Copy out again, unchanged, the listing below from the line that has "- 'सोऽन्यस्यैव कृतानुकरोऽन्यस्योपावसायी" through the line that has "- 'अथ राजानमुपावहरति' (श० ब्रा० ३।९।३।३)।".

-=-=-=-=-

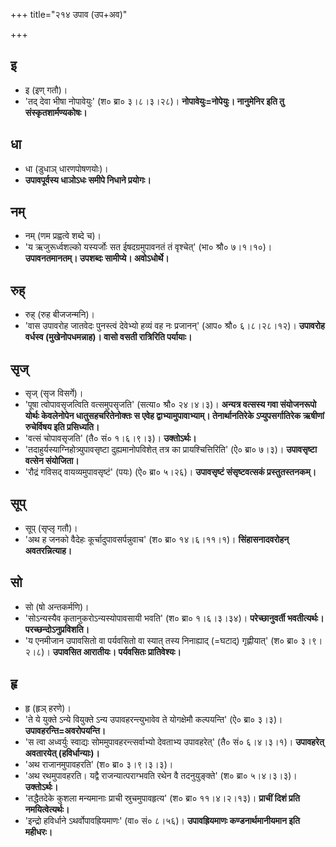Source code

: +++
title="२१४ उपाव (उप+अव)"

+++

## इ
- इ (इण् गतौ)।
- 'तद् देवा भीषा नोपावेयुः' (श० ब्रा० ३।८।३।२८)। **नोपावेयुः=नोपेयुः। नानुमेनिर इति तु संस्कृतशार्मण्यकोषः।**

## धा
- धा (डुधाञ् धारणपोषणयोः)।
- **उपावपूर्वस्य धाञोऽधः समीपे निधाने प्रयोगः।**

## नम्
- नम् (णम प्रह्वत्वे शब्दे च)।
- 'य ऋजुरूर्ध्वशल्को यस्यर्जोः सत ईषदग्रमुपावनतं तं वृश्चेत्' (भा० श्रौ० ७।१।१०)। **उपावनतमानतम्। उपशब्दः सामीप्ये। अवोऽधोर्थे।**

## रुह्
- रुह् (रुह बीजजन्मनि)।
- 'वास उपावरोह जातवेदः पुनस्त्वं देवेभ्यो हव्यं वह नः प्रजानन्' (आप० श्रौ० ६।८।२८।१२)। **उपावरोह वर्धस्व (मुखेनोपधमन्नाह)। वासो वसती रात्रिरिति पर्यायाः।**

## सृज्
- सृज् (सृज विसर्गे)।
- 'पूषा त्वोपावसृजत्विति वत्समुपसृजति' (सत्या० श्रौ० २४।४।३)। **अन्यत्र वत्सस्य गवा संयोजनरूपो योर्थः केवलेनोपेन धातुसहचरितेनोक्तः स एवेह द्वाभ्यामुपावाभ्याम्। तेनार्थानतिरेके ऽप्युपसर्गातिरेक ऋषीणां रुचेर्विषय इति प्रसिध्यति।**
- 'वत्सं चोपावसृजति' (तै० सं० १।६।९।३)। **उक्तोऽर्थः।**
- 'तदाहुर्यस्याग्निहोत्र्युपावसृष्टा दुह्यमानोपविशेत् तत्र का प्रायश्चित्तिरिति' (ऐ० ब्रा० ७।३)। **उपावसृष्टा वत्सेन संयोजिता।**
- 'रौद्रं गविसद् वायव्यमुपावसृष्टं' (पयः) (ऐ० ब्रा० ५।२६)। **उपावसृष्टं संसृष्टवत्सकं प्रस्तुतस्तनकम्।**

## सूप्
- सूप् (सृप्लृ गतौ)।
- 'अथ ह जनको वैदेहः कूर्चादुपावसर्पन्नुवाच' (श० ब्रा० १४।६।११।१)। **सिंहासनादवरोहन् अवतरन्नित्याह।**

## सो
- सो (षो अन्तकर्मणि)।
- 'सोऽन्यस्यैव कृतानुकरोऽन्यस्योपावसायी भवति' (श० ब्रा० १।६।३।३४)। **परेच्छानुवर्ती भवतीत्यर्थः। परच्छन्दोऽनुप्रविशति।**
- 'य एनमीजान उपावसितो वा पर्यवसितो वा स्यात् तस्य निनाह्याद् (=घटाद्) गृह्णीयात्' (श० ब्रा० ३।९।२।८)। **उपावसित आरातीयः। पर्यवसितः प्रातिवेश्यः।**

## हृ
- हृ (हृञ् हरणे)।
- 'ते ये युक्ते ऽन्ये वियुक्ते ऽन्य उपावहरन्त्युभावेव ते योगक्षेमौ कल्पयन्ति' (ऐ० ब्रा० ३।३)। **उपावहरन्ति=अवरोपयन्ति।**
- 'स त्वा अध्वर्युः स्वाद्यः सोममुपावहरन्त्सर्वाभ्यो देवताभ्य उपावहरेत्' (तै० सं० ६।४।३।१)। **उपावहरेत् अवतारयेत् (हविर्धान्याः)।**
- 'अथ राजानमुपावहरति' (श० ब्रा० ३।९।३।३)।
- 'अथ रथमुपावहरति। यद्वै राजन्यात्पराग्भवति रथेन वै तदनुयुङ्क्ते' (श० ब्रा० ५।४।३।३)। **उक्तोऽर्थः।**
- 'तद्धैतदेके कुशला मन्यमानाः प्राची स्रुचमुपावहृत्य' (श० ब्रा० ११।४।२।१३)। **प्राचीं दिशं प्रति नमयित्वेत्यर्थः।**
- 'इन्द्रो हविर्धाने ऽथर्वोपावह्रियमाणः' (वा० सं० ८।५६)। **उपावह्रियमाणः कण्डनार्थमानीयमान इति महीधरः।**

-=-=-=-=-

**TASK RESPONSE**:
- 'सोऽन्यस्यैव कृतानुकरोऽन्यस्योपावसायी भवति' (श० ब्रा० १।६।३।३४)। **परेच्छानुवर्ती भवतीत्यर्थः। परच्छन्दोऽनुप्रविशति।**
- 'य एनमीजान उपावसितो वा पर्यवसितो वा स्यात् तस्य निनाह्याद् (=घटाद्) गृह्णीयात्' (श० ब्रा० ३।९।२।८)। **उपावसित आरातीयः। पर्यवसितः प्रातिवेश्यः।**

## हृ
- हृ (हृञ् हरणे)।
- 'ते ये युक्ते ऽन्ये वियुक्ते ऽन्य उपावहरन्त्युभावेव ते योगक्षेमौ कल्पयन्ति' (ऐ० ब्रा० ३।३)। **उपावहरन्ति=अवरोपयन्ति।**
- 'स त्वा अध्वर्युः स्वाद्यः सोममुपावहरन्त्सर्वाभ्यो देवताभ्य उपावहरेत्' (तै० सं० ६।४।३।१)। **उपावहरेत् अवतारयेत् (हविर्धान्याः)।**
- 'अथ राजानमुपावहरति' (श० ब्रा० ३।९।३।३)।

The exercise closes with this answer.